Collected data
= Beginning of Section =

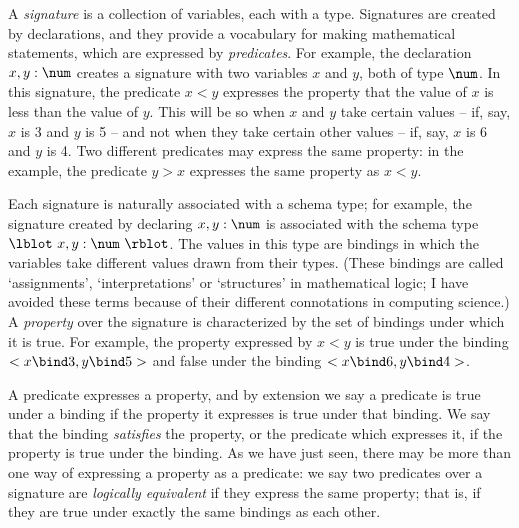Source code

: \new A {\em signature\/}%
is a collection of variables, each with a type. Signatures are created by
declarations, and they provide a vocabulary for making mathematical
statements, which are expressed by {\em predicates}.%
For example, the declaration $x, y: \num$ creates a signature with two
variables $x$ and $y$, both of type $\num$. In this signature, the
predicate $x \lt y$ expresses the property that the value of $x$ is
less than the value of $y$.  This will be so when $x$ and $y$ take
certain values -- if, say, $x$ is 3 and $y$ is 5 -- and not when they
take certain other values -- if, say, $x$ is 6 and $y$ is 4. Two
different predicates may express the same property: in the example, the
predicate $y \gt x$ expresses the same property as $x \lt y$.

\new Each signature is naturally associated with a schema type; for
example, the signature created by declaring $x, y: \num$ is
associated with the schema type $\lblot~x, y: \num~\rblot$.  The
values in this type are bindings in which the variables take
different values drawn from their types.  (These bindings are called
`assignments', `interpretations' or `structures' in mathematical
logic; I have avoided these terms because of their different
connotations in computing science.)  A {\em property\/}%
over the signature is characterized by the set of bindings under which
it is true.  For example, the property expressed by $x \lt y$ is
true under the binding $<x \bind 3, y \bind 5>$ and false under the
binding $<x \bind 6, y \bind 4>$.

A predicate expresses a property, and by extension we say a
predicate is true under a binding if the property it expresses is true
under that binding. We say that the binding {\em satisfies\/}%
%
the property, or the predicate
which expresses it, if the property is true under the binding.  As we
have just seen, there may be more than one way of expressing a
property as a predicate: we say two predicates over a signature are
{\em logically equivalent\/}%
if they express the same property; that is, if they are true under
exactly the same bindings as each other.

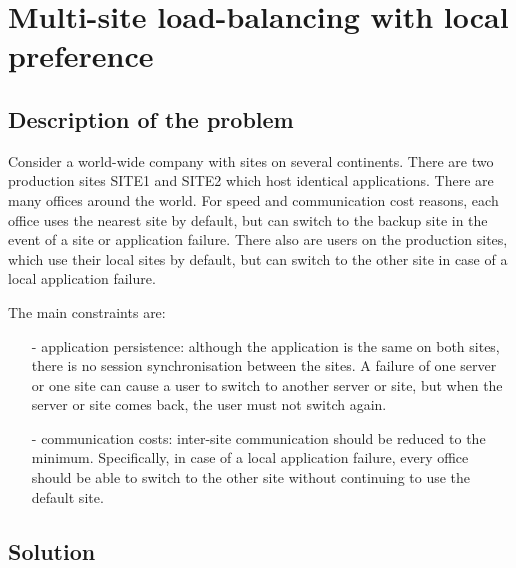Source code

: \section{Multi-site load-balancing with local preference}
\label{sec:multi_site_load_balancing_with_local_preference}

\subsection{Description of the problem}

Consider a world-wide company with sites on several continents. There are two
production sites SITE1 and SITE2 which host identical applications. There are
many offices around the world. For speed and communication cost reasons, each
office uses the nearest site by default, but can switch to the backup site in
the event of a site or application failure. There also are users on the
production sites, which use their local sites by default, but can switch to the
other site in case of a local application failure.

The main constraints are:

\begin{itemize}
\item[-] application persistence: although the application is the same on both
    sites, there is no session synchronisation between the sites. A failure
    of one server or one site can cause a user to switch to another server
    or site, but when the server or site comes back, the user must not switch
    again.

\item[-] communication costs: inter-site communication should be reduced to the
    minimum. Specifically, in case of a local application failure, every
    office should be able to switch to the other site without continuing to
    use the default site.
\end{itemize}

\subsection{Solution}

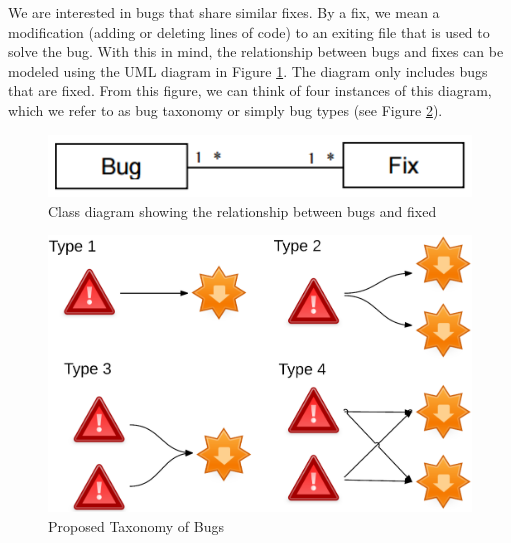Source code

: \documentclass[natbib]{svjour3}
\begin{document}
We are interested in bugs that share similar fixes. By a fix, we mean a
modification (adding or deleting lines of code) to an exiting file that
is used to solve the bug. With this in mind, the relationship between
bugs and fixes can be modeled using the UML diagram in Figure
\ref{fig:bug-taxo-diag}. The diagram only includes bugs that are fixed.
From this figure, we can think of four instances of this diagram, which
we refer to as bug taxonomy or simply bug types (see Figure
\ref{fig:bug-taxo}).

\begin{figure}[h!]
  \centering
    \includegraphics[scale=0.5]{media/bug-taxo-class-diag.png}
    \caption{Class diagram showing the relationship between bugs and fixed
    \label{fig:bug-taxo-diag}}
\end{figure}

\begin{figure}[h!]
  \centering
    \includegraphics[scale=0.6]{media/bug-taxo.png}
    \caption{Proposed Taxonomy of Bugs
    \label{fig:bug-taxo}}
\end{figure}
\end{document}
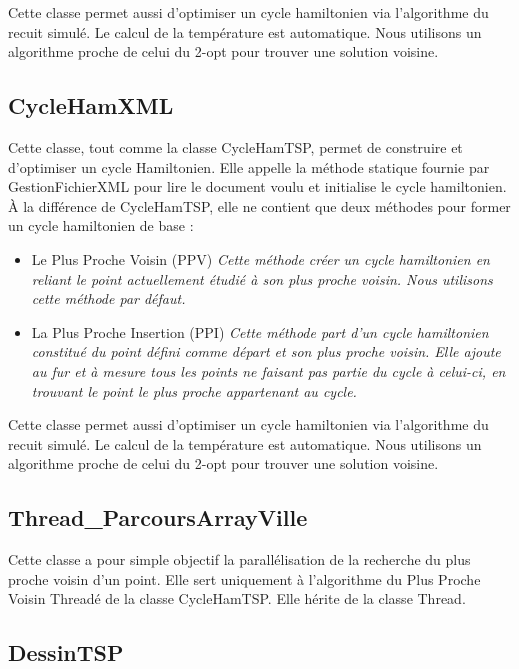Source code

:\documentclass{article}
\begin{document}
Cette classe permet aussi d'optimiser un cycle hamiltonien via l'algorithme du recuit simulé.
Le calcul de la température est automatique.
Nous utilisons un algorithme proche de celui du 2-opt pour trouver une solution voisine.

\subsection{CycleHamXML}

Cette classe, tout comme la classe CycleHamTSP, permet de construire et d'optimiser un cycle Hamiltonien.
Elle appelle la méthode statique fournie par GestionFichierXML pour lire le document voulu et initialise le cycle hamiltonien.
À la différence de CycleHamTSP, elle ne contient que deux méthodes pour former un cycle hamiltonien de base :

\begin{itemize}
\item Le Plus Proche Voisin (PPV) \emph{Cette méthode créer un cycle hamiltonien en reliant le point actuellement étudié à son plus proche voisin.
Nous utilisons cette méthode par défaut.}\smallskip

\item La Plus Proche Insertion (PPI) \emph{Cette méthode part d'un cycle hamiltonien constitué du point défini comme départ et son plus proche voisin.
Elle ajoute au fur et à mesure tous les points ne faisant pas partie du cycle à celui-ci, en trouvant le point le plus proche appartenant au cycle.}
\end{itemize}

Cette classe permet aussi d'optimiser un cycle hamiltonien via l'algorithme du recuit simulé.
Le calcul de la température est automatique.
Nous utilisons un algorithme proche de celui du 2-opt pour trouver une solution voisine.

\subsection{Thread\_ParcoursArrayVille}

Cette classe a pour simple objectif la parallélisation de la recherche du plus proche voisin d'un point.
Elle sert uniquement à l'algorithme du Plus Proche Voisin Threadé de la classe CycleHamTSP.
Elle hérite de la classe Thread.

\subsection{DessinTSP}
\end{document}
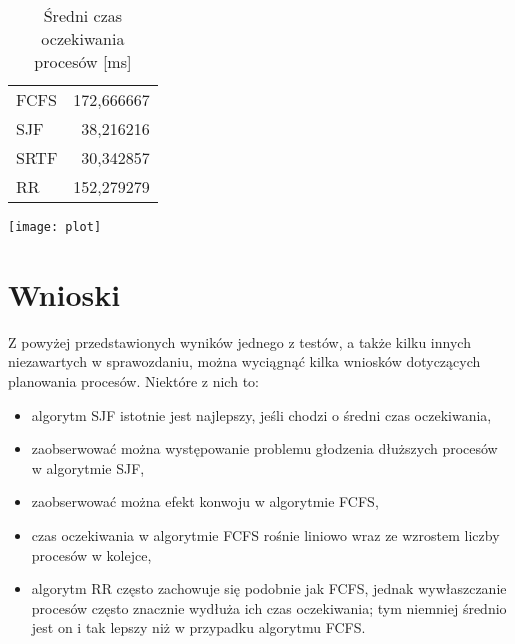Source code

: \documentclass{article}
\begin{document}
\begin{table}[h]
    \centering
    \begin{tabular}{|l|r|}
        \hline
        FCFS & 172,666667 \\
        SJF  & 38,216216 \\
        SRTF & 30,342857 \\
        RR   & 152,279279 \\
        \hline
    \end{tabular}
    \caption{Średni czas oczekiwania procesów [ms]}
    \label{tab:test1czas}
\end{table}

\texttt{[image: plot]}

\section{Wnioski}

Z powyżej przedstawionych wyników jednego z testów,
a także kilku innych niezawartych w sprawozdaniu,
można wyciągnąć kilka wniosków dotyczących planowania procesów.
Niektóre z nich to:

\begin{itemize}
    \item algorytm SJF istotnie jest najlepszy, jeśli chodzi o średni czas oczekiwania,
    \item zaobserwować można występowanie problemu głodzenia dłuższych procesów w algorytmie SJF,
    \item zaobserwować można efekt konwoju w algorytmie FCFS,
    \item czas oczekiwania w algorytmie FCFS rośnie liniowo wraz ze wzrostem liczby procesów w kolejce,
    \item algorytm RR często zachowuje się podobnie jak FCFS,
        jednak wywłaszczanie procesów często znacznie wydłuża ich czas oczekiwania;
        tym niemniej średnio jest on i tak lepszy niż w przypadku algorytmu FCFS.
\end{itemize}
\end{document}
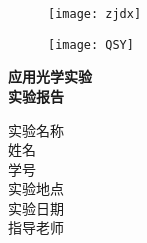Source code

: \documentclass{article}
\begin{document}
\begin{titlepage}
        \vspace*{-3cm}
	
	\begin{figure}[h]
		\centering
		\texttt{[image: zjdx]}
	\end{figure}

	\vspace*{0.5cm}
	\begin{figure}[h]
		\centering
		\texttt{[image: QSY]}
	\end{figure}
	\vspace{-0.5cm}
	\begin{center}
		\Huge{\textbf{应用光学实验}}\\
		
		\Huge{\textbf{实验报告}}
	\end{center}
	
	\vspace*{0.5cm}


	\vspace*{1cm}
    \begin{center}
            \Large 实验名称\ \ \underline{} \\ 
            \vspace{0.3cm}
            \quad \Large 姓名 \ \quad \underline{} \\ 
            \vspace{0.3cm}
            \quad \Large 学号\ \quad \underline{}\\
            \vspace{0.3cm}
            \Large 实验地点\ \ \underline{}\\
            \vspace{0.3cm}
            \Large 实验日期\ \ \underline{}\\
            \vspace{0.3cm}
            \Large 指导老师\ \ \underline{}\\
            

             
    \end{center}
        
    
\end{titlepage}

\newpage
\end{document}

= End of Section =

Problem to solve:
Return all lines in the data that include the word "fixed".

The answer:
\ref{fig:bug-taxo-diag}. The diagram only includes bugs that are fixed.
    \caption{Class diagram showing the relationship between bugs and fixed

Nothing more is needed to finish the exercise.